Building Literacy
Literacy is a process involving many skills that develop over time. The following are pre-reading skills which can help your child succeed in school. Children coming from a literacy-rich home enter school with a vocabulary ten times larger than those who do not.
Print Motivation (Love books): Simply a child’s interest in and enjoyment of books. Children who are enthusiastic about books will want to learn to read and are more likely to become lifelong readers.
Vocabulary (New words): Knowing the names of things. A big vocabulary is important to beginning readers because it’s much easier to sound out and understand words that you already know.
Phonological Awareness (Play with sounds): Sounds complicated, but it’s just being able to play with the sounds in words–being able to tell if two words rhyme, or being able to say the syllables of a word separately, or what sound a word starts with. Phonological Awareness is important because it helps children “take words apart” to sound them out when they’re reading.
Print Awareness (Use books): Being able to notice print everywhere, on signs, in books, around town; knowing how to handle a book, turn pages, and follow the words on a page. Knowing “how books work” is an important discovery!

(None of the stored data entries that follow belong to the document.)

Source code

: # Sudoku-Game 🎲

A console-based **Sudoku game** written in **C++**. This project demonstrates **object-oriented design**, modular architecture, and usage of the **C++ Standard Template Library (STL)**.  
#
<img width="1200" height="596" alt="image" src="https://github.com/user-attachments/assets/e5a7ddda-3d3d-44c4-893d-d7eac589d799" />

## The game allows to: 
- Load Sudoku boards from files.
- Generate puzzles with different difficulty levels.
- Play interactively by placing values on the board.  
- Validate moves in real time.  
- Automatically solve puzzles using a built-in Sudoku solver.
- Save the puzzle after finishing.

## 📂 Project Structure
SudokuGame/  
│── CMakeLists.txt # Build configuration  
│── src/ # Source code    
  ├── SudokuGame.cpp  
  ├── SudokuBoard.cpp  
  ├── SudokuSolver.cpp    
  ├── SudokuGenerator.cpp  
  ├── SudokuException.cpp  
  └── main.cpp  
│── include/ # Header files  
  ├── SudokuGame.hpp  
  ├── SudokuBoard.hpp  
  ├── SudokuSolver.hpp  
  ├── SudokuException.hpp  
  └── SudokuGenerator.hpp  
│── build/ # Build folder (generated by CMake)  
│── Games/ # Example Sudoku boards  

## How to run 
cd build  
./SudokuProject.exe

Narrative Skills (Tell stories): Being able to describe things or events, and being able to tell stories. Narrative Skills are important because they help children with comprehension and understanding what they read. Comprehension is important because if kids don’t understand what they’re reading, they lose interest and motivation.

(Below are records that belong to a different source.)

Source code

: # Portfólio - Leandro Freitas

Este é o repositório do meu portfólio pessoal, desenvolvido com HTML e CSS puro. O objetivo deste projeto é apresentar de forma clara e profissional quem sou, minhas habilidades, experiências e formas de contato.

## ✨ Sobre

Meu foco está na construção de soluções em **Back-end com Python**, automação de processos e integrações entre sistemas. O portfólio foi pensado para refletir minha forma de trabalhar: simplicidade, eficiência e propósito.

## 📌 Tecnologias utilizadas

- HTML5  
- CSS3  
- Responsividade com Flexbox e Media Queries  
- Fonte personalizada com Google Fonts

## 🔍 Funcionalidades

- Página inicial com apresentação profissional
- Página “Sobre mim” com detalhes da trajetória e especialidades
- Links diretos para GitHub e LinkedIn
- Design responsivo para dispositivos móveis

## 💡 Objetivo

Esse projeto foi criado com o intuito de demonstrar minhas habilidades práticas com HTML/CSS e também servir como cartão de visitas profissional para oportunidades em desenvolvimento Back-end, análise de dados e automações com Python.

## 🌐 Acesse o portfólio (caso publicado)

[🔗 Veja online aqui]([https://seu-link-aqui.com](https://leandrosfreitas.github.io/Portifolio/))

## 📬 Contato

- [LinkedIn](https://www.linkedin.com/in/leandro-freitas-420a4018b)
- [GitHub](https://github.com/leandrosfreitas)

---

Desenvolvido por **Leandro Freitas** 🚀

Letter Knowledge (See letters): Knowing that letters are different from each other, knowing their names and sounds, and recognizing letters everywhere. Knowing all about letters of the alphabet lays the groundwork for successful reading later on.
We have completed a four-year study comparing the reading proficiency scores of children who received our books prior to entering Kindergarten to the scores of children who did not. The study, funded by the Frederick H. Leonhardt Foundation and conducted by Dr. Ann Harvey, WNMU Education Professor, has shown consistent results that those children who received our books scored higher in reading proficiency than those who did not and also exceeded the state averages.